MATERIAL PROVIDED:
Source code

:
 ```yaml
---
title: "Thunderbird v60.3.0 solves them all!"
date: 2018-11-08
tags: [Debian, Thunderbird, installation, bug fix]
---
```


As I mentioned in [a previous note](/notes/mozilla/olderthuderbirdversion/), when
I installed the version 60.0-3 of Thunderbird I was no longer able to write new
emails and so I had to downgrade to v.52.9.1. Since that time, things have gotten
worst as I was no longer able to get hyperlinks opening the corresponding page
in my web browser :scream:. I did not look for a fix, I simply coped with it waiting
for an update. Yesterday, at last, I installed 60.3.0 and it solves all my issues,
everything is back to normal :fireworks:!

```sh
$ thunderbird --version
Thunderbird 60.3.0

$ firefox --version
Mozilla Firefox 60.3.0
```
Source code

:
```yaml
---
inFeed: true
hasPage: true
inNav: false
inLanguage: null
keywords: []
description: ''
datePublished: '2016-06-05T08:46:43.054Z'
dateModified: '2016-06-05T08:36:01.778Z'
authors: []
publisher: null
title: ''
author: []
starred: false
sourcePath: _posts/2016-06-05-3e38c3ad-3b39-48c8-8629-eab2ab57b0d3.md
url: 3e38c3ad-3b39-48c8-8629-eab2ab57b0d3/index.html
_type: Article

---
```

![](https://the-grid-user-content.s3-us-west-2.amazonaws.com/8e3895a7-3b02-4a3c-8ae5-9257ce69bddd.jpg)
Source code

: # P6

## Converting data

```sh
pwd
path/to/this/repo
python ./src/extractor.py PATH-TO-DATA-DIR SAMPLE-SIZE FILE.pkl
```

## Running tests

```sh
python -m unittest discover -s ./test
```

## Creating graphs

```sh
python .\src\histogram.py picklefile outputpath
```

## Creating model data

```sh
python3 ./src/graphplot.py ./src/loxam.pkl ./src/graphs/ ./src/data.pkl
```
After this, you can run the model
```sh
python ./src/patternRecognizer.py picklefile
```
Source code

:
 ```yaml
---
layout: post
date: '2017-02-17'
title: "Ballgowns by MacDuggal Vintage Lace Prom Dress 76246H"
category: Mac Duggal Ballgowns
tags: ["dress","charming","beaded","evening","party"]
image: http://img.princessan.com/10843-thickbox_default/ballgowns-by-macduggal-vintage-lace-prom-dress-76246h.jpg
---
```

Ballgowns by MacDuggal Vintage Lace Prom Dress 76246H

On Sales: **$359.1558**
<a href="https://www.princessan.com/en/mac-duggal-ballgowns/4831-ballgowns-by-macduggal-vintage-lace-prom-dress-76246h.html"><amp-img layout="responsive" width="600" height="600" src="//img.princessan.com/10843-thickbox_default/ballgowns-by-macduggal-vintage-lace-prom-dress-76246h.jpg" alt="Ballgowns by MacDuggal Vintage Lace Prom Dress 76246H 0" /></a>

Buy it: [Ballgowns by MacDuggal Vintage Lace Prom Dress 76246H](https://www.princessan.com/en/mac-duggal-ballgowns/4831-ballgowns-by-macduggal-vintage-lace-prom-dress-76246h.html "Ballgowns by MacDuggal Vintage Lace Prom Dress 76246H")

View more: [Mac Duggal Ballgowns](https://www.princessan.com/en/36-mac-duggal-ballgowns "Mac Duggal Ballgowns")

EXERCISE DIRECTIONS: Among the lines above, find those holding "solves" and copy each one.

TASK RESULT:
title: "Thunderbird v60.3.0 solves them all!"
for an update. Yesterday, at last, I installed 60.3.0 and it solves all my issues,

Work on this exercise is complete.